1989 – 2021 Plain Dealer obituary and death notices in Cleveland, Ohio. Search obits for your ancestors, relatives, friends. Plain Dealer Obituaries (1989 – 2021) - Cleveland, OH. An area also known as Parkdale in downtown Toronto, Canada. Known for its superb crack, high crime/welfare rates and cheap prostitues.

Shahid Hussain.

The Paki was also a taxi driver, lol.

Imagine being a British woman and getting into a taxi driven by a Paki high on crack cocaine.

Those smelly brown hands would be everywhere.

LancsLive:

Dale Dolezal Crack Dealer

A man who ‘brutally and forcefully’ stabbed to death a tattoo artist in his own home has been jailed for life.

Taxi driver Shahid Hussain, 38, murdered Michael Dale, 46, at his home in Charles Street, Haslingden after going there to buy class A drugs on credit.

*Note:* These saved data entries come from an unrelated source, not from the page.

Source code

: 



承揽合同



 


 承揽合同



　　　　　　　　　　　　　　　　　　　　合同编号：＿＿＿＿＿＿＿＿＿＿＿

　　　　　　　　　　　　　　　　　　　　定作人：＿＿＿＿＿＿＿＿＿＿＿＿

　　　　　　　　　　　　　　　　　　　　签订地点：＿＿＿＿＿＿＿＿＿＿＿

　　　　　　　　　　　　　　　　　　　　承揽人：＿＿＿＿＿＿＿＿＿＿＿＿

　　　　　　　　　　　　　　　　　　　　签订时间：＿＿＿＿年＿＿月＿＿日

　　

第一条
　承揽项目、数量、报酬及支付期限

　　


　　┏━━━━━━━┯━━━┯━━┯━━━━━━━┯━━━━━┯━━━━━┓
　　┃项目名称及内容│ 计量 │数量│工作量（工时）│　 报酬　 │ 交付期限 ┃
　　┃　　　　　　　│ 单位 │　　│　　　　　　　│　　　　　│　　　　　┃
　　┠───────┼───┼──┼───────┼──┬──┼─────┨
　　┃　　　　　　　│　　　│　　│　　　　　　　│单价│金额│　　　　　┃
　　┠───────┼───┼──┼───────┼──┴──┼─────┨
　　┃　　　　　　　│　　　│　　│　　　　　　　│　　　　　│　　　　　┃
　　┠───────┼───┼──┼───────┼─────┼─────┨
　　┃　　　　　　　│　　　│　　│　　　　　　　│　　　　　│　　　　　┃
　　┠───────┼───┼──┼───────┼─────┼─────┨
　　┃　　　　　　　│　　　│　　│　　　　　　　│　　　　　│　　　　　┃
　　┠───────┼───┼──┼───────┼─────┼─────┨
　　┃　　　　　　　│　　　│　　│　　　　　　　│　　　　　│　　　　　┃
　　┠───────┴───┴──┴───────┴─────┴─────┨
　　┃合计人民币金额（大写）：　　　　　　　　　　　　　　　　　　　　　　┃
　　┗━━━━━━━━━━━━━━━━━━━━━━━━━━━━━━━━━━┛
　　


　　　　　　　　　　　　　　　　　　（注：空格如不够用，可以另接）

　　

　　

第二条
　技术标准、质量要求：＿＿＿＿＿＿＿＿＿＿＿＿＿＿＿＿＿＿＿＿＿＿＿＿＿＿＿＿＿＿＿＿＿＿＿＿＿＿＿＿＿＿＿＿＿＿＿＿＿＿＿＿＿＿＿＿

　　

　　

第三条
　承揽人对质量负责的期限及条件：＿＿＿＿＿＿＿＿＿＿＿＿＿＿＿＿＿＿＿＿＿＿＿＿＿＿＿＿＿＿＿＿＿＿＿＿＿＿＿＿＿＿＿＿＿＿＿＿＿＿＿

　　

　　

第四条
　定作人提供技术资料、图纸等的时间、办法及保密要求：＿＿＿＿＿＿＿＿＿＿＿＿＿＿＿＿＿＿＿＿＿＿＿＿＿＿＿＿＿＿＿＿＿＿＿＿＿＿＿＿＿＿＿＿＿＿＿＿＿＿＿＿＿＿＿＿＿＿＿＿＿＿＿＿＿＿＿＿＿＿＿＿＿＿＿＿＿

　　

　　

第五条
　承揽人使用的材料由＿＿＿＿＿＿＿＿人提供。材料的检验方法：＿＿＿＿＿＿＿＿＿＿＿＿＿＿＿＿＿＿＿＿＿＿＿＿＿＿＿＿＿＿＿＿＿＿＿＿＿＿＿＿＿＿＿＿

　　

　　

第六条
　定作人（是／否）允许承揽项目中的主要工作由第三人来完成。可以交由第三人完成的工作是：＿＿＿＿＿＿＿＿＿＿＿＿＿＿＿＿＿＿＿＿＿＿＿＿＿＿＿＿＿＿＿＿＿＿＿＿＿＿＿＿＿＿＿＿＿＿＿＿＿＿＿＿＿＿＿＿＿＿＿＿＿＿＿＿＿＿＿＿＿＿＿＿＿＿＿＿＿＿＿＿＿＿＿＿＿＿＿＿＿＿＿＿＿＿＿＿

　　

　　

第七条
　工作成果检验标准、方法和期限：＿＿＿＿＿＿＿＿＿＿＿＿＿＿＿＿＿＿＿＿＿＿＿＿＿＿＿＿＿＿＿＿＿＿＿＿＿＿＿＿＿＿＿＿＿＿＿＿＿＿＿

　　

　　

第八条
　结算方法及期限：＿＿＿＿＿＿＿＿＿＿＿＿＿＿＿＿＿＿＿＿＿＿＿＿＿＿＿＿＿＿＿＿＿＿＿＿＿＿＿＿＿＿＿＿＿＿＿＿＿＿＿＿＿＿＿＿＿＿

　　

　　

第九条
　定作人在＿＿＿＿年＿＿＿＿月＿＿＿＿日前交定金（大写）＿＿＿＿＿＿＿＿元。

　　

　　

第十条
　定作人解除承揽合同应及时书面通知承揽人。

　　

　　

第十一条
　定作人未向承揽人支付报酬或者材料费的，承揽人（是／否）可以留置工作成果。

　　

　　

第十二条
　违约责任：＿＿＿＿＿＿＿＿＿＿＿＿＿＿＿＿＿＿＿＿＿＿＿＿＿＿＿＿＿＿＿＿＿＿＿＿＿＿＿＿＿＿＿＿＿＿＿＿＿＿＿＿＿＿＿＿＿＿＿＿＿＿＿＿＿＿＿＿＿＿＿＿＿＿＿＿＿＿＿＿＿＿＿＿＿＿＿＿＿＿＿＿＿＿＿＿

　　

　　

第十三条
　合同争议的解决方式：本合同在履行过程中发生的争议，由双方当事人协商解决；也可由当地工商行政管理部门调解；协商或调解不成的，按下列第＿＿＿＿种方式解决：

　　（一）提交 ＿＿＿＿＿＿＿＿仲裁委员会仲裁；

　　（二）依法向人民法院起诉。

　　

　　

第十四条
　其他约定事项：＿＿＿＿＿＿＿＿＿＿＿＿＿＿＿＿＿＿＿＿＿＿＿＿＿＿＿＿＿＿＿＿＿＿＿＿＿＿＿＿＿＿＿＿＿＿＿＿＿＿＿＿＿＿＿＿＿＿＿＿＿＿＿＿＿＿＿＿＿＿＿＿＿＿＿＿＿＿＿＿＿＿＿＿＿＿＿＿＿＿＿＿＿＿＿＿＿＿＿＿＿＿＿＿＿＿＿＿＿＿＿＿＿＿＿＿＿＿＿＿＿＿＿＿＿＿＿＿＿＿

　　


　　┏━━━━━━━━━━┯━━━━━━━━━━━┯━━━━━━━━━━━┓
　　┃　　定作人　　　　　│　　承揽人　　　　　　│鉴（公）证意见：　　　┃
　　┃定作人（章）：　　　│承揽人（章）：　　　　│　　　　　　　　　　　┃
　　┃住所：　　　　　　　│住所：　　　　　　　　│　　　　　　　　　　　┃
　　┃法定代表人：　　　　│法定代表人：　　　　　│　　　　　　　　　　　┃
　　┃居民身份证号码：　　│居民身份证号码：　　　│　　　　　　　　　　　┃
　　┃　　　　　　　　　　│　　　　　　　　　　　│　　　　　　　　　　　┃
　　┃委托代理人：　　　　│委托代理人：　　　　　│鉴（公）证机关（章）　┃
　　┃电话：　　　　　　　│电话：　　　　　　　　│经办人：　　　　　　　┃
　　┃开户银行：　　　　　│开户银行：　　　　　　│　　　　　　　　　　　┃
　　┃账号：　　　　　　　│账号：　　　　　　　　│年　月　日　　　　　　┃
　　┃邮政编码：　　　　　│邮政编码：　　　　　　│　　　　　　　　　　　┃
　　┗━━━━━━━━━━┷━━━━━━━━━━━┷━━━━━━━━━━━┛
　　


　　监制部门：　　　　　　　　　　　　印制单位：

Preston Crown Court heard that Hussain, plunged the knife so ferociously that there were four separate injuries which could have proved fatal.

A victim impact statement from Mr Dale’s mother Marie Allison described him as a ‘sensitive, caring, creative and loving man’.

She said he was a father-of-four and a granddaughter and was due to be the best man at his brother Graham’s wedding just weeks after his death.

She said his death had left all his family ‘a lifetime of pain’ and he would never be forgotten.

Dale Dolezal Crack Dealer

Prosecutor Francis McEntee told the court that the background to the murder, which took place at around 1.40am on May 2 this year, was an argument about crack cocaine.

Mr McEntee, said: “The case shows the grim reality of the havoc brought to families by hard drugs.

“Both men were in a downward spiral in the previous months and fallen into class A drug use.

“The defendant lived a stone’s throw away from Mr Dale’s property above a taxi office on Deardengate, Haslingden.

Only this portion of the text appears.